How do you know where to start with maintenance skills training? For many of us, that’s the million-dollar question. That training is needed is usually self-evident. But what kind of training, in which areas, and how much training are questions not easily answered. That’s what a needs assessment is about.

In the beginning
The first step in a needs assessment is to identify the problem. Then a needs assessment can determine if training will provide the answer.

As management looks at all aspects of its maintenance organization, it needs to find the answers to some basic questions:
• Will training resolve my problem?
• How much money will I save by implementing this training program?
• How much will the training cost?
• Is there a payback on this training?

Some hints at the answers to these questions can be found in a study, funded by the U.S. Department of Education with the Bureau of Census, to determine how training impacts productivity. Some of the eye-opening results were:
• Increasing an individual’s educational level by 10 percent increases productivity by 8.6 percent.
• Increasing an individual’s work hours by 10 percent increases productivity by 6.0 percent.
• Increasing capital stock by 10 percent increases productivity by 3.2 percent.

Of course, training alone is not sufficient. In most cases, training is only part of the real problem: the lack of an organized and disciplined maintenance process. The development and implementation of a maintenance skills training program must be part of a well-developed strategy. Skill increases that are not utilized properly will result in no changes. Once an individual is trained in a skill, he must be provided with the time and tools to perform this skill and must be held accountable for his actions.

Will training solve my problem?
To answer the question, we must look into the problem.

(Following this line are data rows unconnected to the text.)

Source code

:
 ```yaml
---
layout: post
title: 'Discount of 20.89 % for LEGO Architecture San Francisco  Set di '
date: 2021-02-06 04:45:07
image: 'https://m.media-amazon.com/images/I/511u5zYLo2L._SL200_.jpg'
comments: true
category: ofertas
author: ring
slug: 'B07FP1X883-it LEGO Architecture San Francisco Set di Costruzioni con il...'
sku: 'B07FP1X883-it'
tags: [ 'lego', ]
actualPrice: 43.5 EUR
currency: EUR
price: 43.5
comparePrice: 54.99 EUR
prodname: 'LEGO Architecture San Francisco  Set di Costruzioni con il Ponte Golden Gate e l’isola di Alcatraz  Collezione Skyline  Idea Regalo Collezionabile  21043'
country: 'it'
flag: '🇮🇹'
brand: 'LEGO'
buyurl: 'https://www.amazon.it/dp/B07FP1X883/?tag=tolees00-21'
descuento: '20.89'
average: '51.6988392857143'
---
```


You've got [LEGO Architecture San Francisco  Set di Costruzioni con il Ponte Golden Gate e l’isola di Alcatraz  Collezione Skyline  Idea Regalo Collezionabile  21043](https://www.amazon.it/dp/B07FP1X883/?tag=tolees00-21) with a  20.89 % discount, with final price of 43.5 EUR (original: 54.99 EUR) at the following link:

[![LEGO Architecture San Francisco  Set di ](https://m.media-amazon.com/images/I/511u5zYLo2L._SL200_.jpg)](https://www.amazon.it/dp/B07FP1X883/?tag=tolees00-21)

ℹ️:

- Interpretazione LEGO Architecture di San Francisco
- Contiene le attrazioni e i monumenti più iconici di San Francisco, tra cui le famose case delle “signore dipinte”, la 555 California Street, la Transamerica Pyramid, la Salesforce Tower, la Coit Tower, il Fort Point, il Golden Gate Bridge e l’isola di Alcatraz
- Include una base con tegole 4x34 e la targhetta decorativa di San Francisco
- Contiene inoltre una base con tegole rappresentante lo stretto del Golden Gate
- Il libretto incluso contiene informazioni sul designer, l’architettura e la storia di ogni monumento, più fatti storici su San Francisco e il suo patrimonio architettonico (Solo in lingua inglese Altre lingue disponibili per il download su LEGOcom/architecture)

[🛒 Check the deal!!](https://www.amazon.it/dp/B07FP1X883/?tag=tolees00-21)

We know from research that 70 percent of equipment failures are self-induced—that is, caused by the introduction of human error.

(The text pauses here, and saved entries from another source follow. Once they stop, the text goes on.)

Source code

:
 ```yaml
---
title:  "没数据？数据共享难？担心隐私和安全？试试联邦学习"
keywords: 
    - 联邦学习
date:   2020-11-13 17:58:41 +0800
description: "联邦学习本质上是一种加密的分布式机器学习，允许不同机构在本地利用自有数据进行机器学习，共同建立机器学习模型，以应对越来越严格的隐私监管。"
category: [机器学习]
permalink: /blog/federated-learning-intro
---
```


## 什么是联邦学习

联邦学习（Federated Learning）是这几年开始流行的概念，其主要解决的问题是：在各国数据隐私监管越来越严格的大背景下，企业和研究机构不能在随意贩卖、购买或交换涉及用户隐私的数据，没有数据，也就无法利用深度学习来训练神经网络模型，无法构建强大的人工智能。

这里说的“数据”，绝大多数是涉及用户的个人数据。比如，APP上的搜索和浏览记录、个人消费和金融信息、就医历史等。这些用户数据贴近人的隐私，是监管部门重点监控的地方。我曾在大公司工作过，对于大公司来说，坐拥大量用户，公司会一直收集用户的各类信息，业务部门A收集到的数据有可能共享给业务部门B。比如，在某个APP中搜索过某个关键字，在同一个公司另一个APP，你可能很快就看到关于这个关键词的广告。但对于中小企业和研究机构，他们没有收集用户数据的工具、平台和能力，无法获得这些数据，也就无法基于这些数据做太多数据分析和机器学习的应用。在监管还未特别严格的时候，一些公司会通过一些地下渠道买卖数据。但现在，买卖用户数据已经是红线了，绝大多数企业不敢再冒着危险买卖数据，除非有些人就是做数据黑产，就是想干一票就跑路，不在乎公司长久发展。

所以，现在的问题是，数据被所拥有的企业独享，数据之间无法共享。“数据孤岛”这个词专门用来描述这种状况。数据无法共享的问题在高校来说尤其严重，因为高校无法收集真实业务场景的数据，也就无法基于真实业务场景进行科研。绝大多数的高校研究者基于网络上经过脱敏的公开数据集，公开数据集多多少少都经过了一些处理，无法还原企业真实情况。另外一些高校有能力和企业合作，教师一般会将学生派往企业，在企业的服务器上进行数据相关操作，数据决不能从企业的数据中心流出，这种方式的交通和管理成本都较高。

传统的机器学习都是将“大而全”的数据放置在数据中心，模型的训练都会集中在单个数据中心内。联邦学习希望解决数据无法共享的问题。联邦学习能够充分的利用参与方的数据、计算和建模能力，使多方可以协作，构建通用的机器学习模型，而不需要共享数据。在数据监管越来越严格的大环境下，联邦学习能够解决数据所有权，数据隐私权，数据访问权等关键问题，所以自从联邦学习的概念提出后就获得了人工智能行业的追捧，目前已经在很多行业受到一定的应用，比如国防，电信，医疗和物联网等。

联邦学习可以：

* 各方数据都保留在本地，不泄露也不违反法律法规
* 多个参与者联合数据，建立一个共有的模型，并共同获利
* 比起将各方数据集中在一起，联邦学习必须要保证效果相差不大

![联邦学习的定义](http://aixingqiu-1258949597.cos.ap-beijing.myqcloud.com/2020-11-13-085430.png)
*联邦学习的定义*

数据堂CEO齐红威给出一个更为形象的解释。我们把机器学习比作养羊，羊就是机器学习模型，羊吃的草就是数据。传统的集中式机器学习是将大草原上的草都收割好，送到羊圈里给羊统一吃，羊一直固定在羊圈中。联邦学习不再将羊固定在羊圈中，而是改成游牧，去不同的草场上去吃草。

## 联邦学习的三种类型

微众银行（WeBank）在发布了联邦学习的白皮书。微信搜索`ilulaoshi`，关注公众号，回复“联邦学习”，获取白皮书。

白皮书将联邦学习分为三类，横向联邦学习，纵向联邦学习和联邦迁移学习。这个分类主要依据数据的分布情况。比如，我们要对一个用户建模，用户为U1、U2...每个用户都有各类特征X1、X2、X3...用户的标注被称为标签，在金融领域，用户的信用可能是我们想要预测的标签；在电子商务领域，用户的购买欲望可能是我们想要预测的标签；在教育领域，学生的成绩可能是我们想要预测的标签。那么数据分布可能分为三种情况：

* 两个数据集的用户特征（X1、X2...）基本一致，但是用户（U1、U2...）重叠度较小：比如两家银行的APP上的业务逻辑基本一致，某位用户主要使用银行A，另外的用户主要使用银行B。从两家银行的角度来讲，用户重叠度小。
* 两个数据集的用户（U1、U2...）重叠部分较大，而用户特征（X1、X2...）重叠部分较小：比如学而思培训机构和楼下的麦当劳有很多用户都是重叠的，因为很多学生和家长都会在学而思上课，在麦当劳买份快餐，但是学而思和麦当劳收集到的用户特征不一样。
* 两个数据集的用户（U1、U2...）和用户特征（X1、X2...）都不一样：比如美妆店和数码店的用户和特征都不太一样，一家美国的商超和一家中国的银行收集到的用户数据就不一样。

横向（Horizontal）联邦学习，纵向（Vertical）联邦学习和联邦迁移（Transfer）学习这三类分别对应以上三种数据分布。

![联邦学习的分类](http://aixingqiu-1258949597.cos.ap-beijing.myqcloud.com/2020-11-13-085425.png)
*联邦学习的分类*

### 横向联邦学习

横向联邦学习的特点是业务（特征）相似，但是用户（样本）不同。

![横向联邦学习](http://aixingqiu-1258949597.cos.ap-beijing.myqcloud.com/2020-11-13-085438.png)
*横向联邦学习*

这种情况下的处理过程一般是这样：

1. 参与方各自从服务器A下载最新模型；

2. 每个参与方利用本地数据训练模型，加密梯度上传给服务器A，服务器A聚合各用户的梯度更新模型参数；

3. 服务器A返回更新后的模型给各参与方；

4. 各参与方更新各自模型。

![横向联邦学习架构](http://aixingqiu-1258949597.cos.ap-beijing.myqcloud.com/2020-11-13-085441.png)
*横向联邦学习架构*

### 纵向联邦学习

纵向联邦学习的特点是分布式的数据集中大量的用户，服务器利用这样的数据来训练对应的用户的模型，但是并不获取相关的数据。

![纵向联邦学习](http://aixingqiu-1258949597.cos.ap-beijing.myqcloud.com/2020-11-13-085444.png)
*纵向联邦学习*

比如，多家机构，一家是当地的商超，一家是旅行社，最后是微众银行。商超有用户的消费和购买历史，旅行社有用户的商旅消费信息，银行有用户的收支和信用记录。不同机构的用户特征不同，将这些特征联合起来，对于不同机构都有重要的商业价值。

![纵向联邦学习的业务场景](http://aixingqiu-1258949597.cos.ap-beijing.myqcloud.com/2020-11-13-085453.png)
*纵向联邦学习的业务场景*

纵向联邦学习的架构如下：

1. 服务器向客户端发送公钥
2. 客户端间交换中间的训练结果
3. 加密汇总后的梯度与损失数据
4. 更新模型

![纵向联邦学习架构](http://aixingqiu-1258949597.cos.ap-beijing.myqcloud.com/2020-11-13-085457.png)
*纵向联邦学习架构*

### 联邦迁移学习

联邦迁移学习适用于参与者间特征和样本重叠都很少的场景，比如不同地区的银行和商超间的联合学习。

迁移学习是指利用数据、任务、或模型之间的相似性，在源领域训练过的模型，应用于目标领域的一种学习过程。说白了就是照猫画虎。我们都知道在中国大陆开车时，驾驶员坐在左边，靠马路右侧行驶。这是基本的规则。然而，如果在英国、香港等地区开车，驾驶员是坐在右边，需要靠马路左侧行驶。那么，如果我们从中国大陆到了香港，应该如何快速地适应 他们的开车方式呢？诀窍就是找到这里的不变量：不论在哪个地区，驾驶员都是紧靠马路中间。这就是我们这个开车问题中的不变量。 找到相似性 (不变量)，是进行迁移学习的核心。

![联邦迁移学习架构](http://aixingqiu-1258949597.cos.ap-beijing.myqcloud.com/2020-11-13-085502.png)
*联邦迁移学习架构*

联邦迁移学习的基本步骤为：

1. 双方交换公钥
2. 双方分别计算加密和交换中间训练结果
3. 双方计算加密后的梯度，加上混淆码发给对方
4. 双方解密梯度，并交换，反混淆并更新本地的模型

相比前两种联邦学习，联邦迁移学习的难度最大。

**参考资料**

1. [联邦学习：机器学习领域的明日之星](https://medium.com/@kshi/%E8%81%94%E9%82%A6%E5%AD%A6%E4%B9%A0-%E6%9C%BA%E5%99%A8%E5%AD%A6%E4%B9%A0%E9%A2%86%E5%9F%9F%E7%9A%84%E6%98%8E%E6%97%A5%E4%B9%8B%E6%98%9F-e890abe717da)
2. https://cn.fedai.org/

Not all self-induced equipment failures are maintenance related. Some will be induced by operator error, by being bumped, by vehicles or other equipment, etc.

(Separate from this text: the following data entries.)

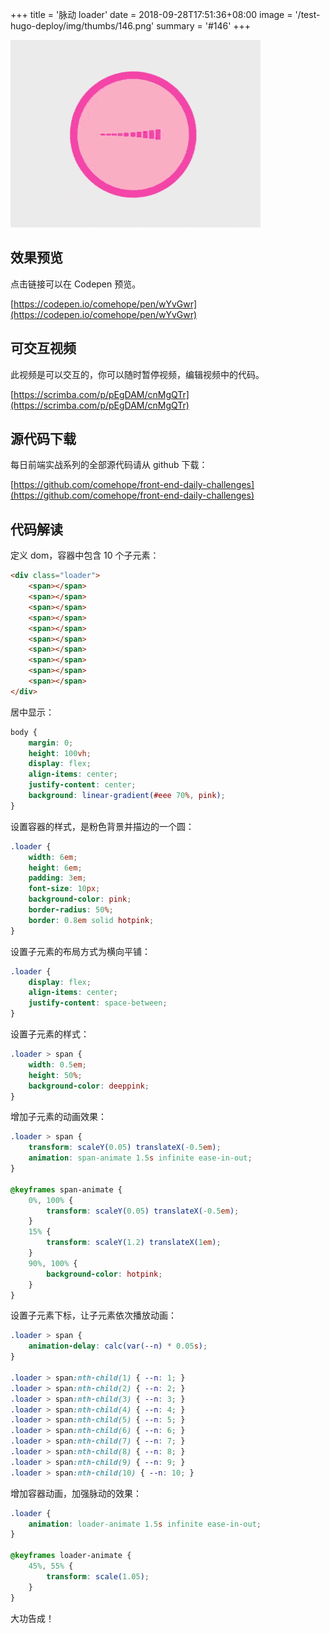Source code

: +++
title = '脉动 loader'
date = 2018-09-28T17:51:36+08:00
image = '/test-hugo-deploy/img/thumbs/146.png'
summary = '#146'
+++

![](./work.gif)

## 效果预览

点击链接可以在 Codepen 预览。

[https://codepen.io/comehope/pen/wYvGwr](https://codepen.io/comehope/pen/wYvGwr)

## 可交互视频

此视频是可以交互的，你可以随时暂停视频，编辑视频中的代码。

[https://scrimba.com/p/pEgDAM/cnMgQTr](https://scrimba.com/p/pEgDAM/cnMgQTr)

## 源代码下载

每日前端实战系列的全部源代码请从 github 下载：

[https://github.com/comehope/front-end-daily-challenges](https://github.com/comehope/front-end-daily-challenges)

## 代码解读

定义 dom，容器中包含 10 个子元素：
```html
<div class="loader">
    <span></span>
    <span></span>
    <span></span>
    <span></span>
    <span></span>
    <span></span>
    <span></span>
    <span></span>
    <span></span>
    <span></span>
</div>
```

居中显示：
```css
body {
    margin: 0;
    height: 100vh;
    display: flex;
    align-items: center;
    justify-content: center;
    background: linear-gradient(#eee 70%, pink);
}
```

设置容器的样式，是粉色背景并描边的一个圆：
```css
.loader {
    width: 6em;
    height: 6em;
    padding: 3em;
    font-size: 10px;
    background-color: pink;
    border-radius: 50%;
    border: 0.8em solid hotpink;
}
```

设置子元素的布局方式为横向平铺：
```css
.loader {
    display: flex;
    align-items: center;
    justify-content: space-between;
}
```

设置子元素的样式：
```css
.loader > span {
    width: 0.5em;
    height: 50%;
    background-color: deeppink;
}
```

增加子元素的动画效果：
```css
.loader > span {
    transform: scaleY(0.05) translateX(-0.5em);
    animation: span-animate 1.5s infinite ease-in-out;
}

@keyframes span-animate {
    0%, 100% {
        transform: scaleY(0.05) translateX(-0.5em);
    }
    15% {
        transform: scaleY(1.2) translateX(1em);
    }
    90%, 100% {
        background-color: hotpink;
    }
}
```

设置子元素下标，让子元素依次播放动画：
```css
.loader > span {
    animation-delay: calc(var(--n) * 0.05s);
}

.loader > span:nth-child(1) { --n: 1; }
.loader > span:nth-child(2) { --n: 2; }
.loader > span:nth-child(3) { --n: 3; }
.loader > span:nth-child(4) { --n: 4; }
.loader > span:nth-child(5) { --n: 5; }
.loader > span:nth-child(6) { --n: 6; }
.loader > span:nth-child(7) { --n: 7; }
.loader > span:nth-child(8) { --n: 8; }
.loader > span:nth-child(9) { --n: 9; }
.loader > span:nth-child(10) { --n: 10; }
```

增加容器动画，加强脉动的效果：
```css
.loader {
    animation: loader-animate 1.5s infinite ease-in-out;
}

@keyframes loader-animate {
    45%, 55% {
        transform: scale(1.05);
    }
}
```

大功告成！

Work orders are the best source of information to determine self-induced equipment failures. We must identify the true cause of the failures by randomly sampling the work orders of equipment breakdowns over a three-month period. The question to be answered: Was lack of skill (self-induced failure) the problem?

If lack of skill was the major problem, then you can easily estimate the losses due to lack of skill. First, add together the cost of production losses, the cost of maintenance labor, and the cost of repair parts. Then multiply this sum by the percentage of maintenance labor hours attributable to emergency self-induced breakdown work orders. The final figure will be a rough indication of what your plant skills deficit is costing you.

Perform a skills assessment
The skill level of the maintenance personnel in most companies is well below what the industry would say is acceptable. The technical training division of Life Cycle Engineering has assessed the skill level of thousands of maintenance personnel in the U.S. and Canada. The assessments indicate that 80 percent of these maintenance personnel scored less than 50 percent in the basic technical skills required to perform their jobs.

A maintenance skills assessment is a valuable tool in determining the strengths and weaknesses of a given group of employees in order to design a high-impact training program that targets those documented needs. The skills assessment should be based on the critical skills.

Maintenance personnel have often found it difficult to upgrade their technical skills because much that is available is redundant or does not take their current skill level into consideration. The assessment is designed to eliminate those problems by facilitating the construction of customized training paths for either individuals or groups based on demonstrated existing knowledge and skills.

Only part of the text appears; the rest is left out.